- [Exercise]
Only an exact repetition is needed: the lines from the start of the listing below through the line that contains "(включено по умолчанию).", pictures omitted.

- [Data shown]
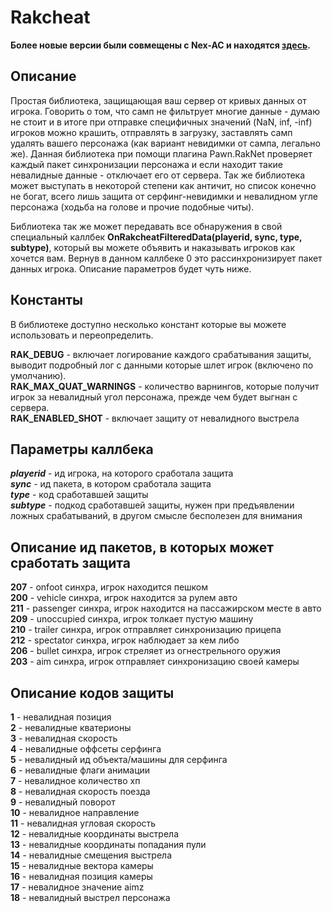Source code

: # Rakcheat

**Более новые версии были совмещены с Nex-AC и находятся [здесь](https://github.com/f0Re3t/nex-ac_rakcheat).**

## Описание
Простая библиотека, защищающая ваш сервер от кривых данных от игрока. Говорить о том, что самп не фильтрует многие данные - думаю не стоит и в итоге при отправке специфичных значений (NaN, inf, -inf) игроков можно крашить, отправлять в загрузку, заставлять самп удалять вашего персонажа (как вариант невидимки от сампа, легально же). Данная библиотека при помощи плагина Pawn.RakNet проверяет каждый пакет синхронизации персонажа и если находит такие невалидные данные - отключает его от сервера. Так же библиотека может выступать в некоторой степени как античит, но список конечно не богат, всего лишь защита от серфинг-невидимки и невалидном угле персонажа (ходьба на голове и прочие подобные читы).

Библиотека так же может передавать все обнаружения в свой специальный каллбек **OnRakcheatFilteredData(playerid, sync, type, subtype)**, который вы можете объявить и наказывать игроков как хочется вам. Вернув в данном каллбеке 0 это рассинхронизирует пакет данных игрока. Описание параметров будет чуть ниже.

## Константы
В библиотеке доступно несколько констант которые вы можете использовать и переопределить.

**RAK_DEBUG** - включает логирование каждого срабатывания защиты, выводит подробный лог с данными которые шлет игрок (включено по умолчанию).  
**RAK_MAX_QUAT_WARNINGS** - количество варнингов, которые получит игрок за невалидный угол персонажа, прежде чем будет выгнан с сервера.  
**RAK_ENABLED_SHOT** - включает защиту от невалидного выстрела

## Параметры каллбека
***playerid*** - ид игрока, на которого сработала защита  
***sync*** - ид пакета, в котором сработала защита  
***type*** - код сработавшей защиты  
***subtype*** - подкод сработавшей защиты, нужен при предъявлении ложных срабатываний, в другом смысле бесполезен для внимания

## Описание ид пакетов, в которых может сработать защита
**207** - onfoot синхра, игрок находится пешком  
**200** - vehicle синхра, игрок находится за рулем авто  
**211** - passenger синхра, игрок находится на пассажирском месте в авто  
**209** - unoccupied синхра, игрок толкает пустую машину  
**210** - trailer синхра, игрок отправляет синхронизацию прицепа  
**212** - spectator синхра, игрок наблюдает за кем либо  
**206** - bullet синхра, игрок стреляет из огнестрельного оружия  
**203** - aim синхра, игрок отправляет синхронизацию своей камеры

## Описание кодов защиты
**1** - невалидная позиция  
**2** - невалидные кватерионы  
**3** - невалидная скорость  
**4** - невалидные оффсеты серфинга  
**5** - невалидный ид объекта/машины для серфинга  
**6** - невалидные флаги анимации  
**7** - невалидное количество хп  
**8** - невалидная скорость поезда  
**9** - невалидный поворот  
**10** - невалидное направление  
**11** - невалидная угловая скорость  
**12** - невалидные координаты выстрела  
**13** - невалидные координаты попадания пули  
**14** - невалидные смещения выстрела  
**15** - невалидные вектора камеры  
**16** - невалидная позиция камеры  
**17** - невалидное значение aimz  
**18** - невалидный выстрел персонажа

- [Answer to the exercise]
Source code

: # Rakcheat

**Более новые версии были совмещены с Nex-AC и находятся [здесь](https://github.com/f0Re3t/nex-ac_rakcheat).**

## Описание
Простая библиотека, защищающая ваш сервер от кривых данных от игрока. Говорить о том, что самп не фильтрует многие данные - думаю не стоит и в итоге при отправке специфичных значений (NaN, inf, -inf) игроков можно крашить, отправлять в загрузку, заставлять самп удалять вашего персонажа (как вариант невидимки от сампа, легально же). Данная библиотека при помощи плагина Pawn.RakNet проверяет каждый пакет синхронизации персонажа и если находит такие невалидные данные - отключает его от сервера. Так же библиотека может выступать в некоторой степени как античит, но список конечно не богат, всего лишь защита от серфинг-невидимки и невалидном угле персонажа (ходьба на голове и прочие подобные читы).

Библиотека так же может передавать все обнаружения в свой специальный каллбек **OnRakcheatFilteredData(playerid, sync, type, subtype)**, который вы можете объявить и наказывать игроков как хочется вам. Вернув в данном каллбеке 0 это рассинхронизирует пакет данных игрока. Описание параметров будет чуть ниже.

## Константы
В библиотеке доступно несколько констант которые вы можете использовать и переопределить.

**RAK_DEBUG** - включает логирование каждого срабатывания защиты, выводит подробный лог с данными которые шлет игрок (включено по умолчанию).  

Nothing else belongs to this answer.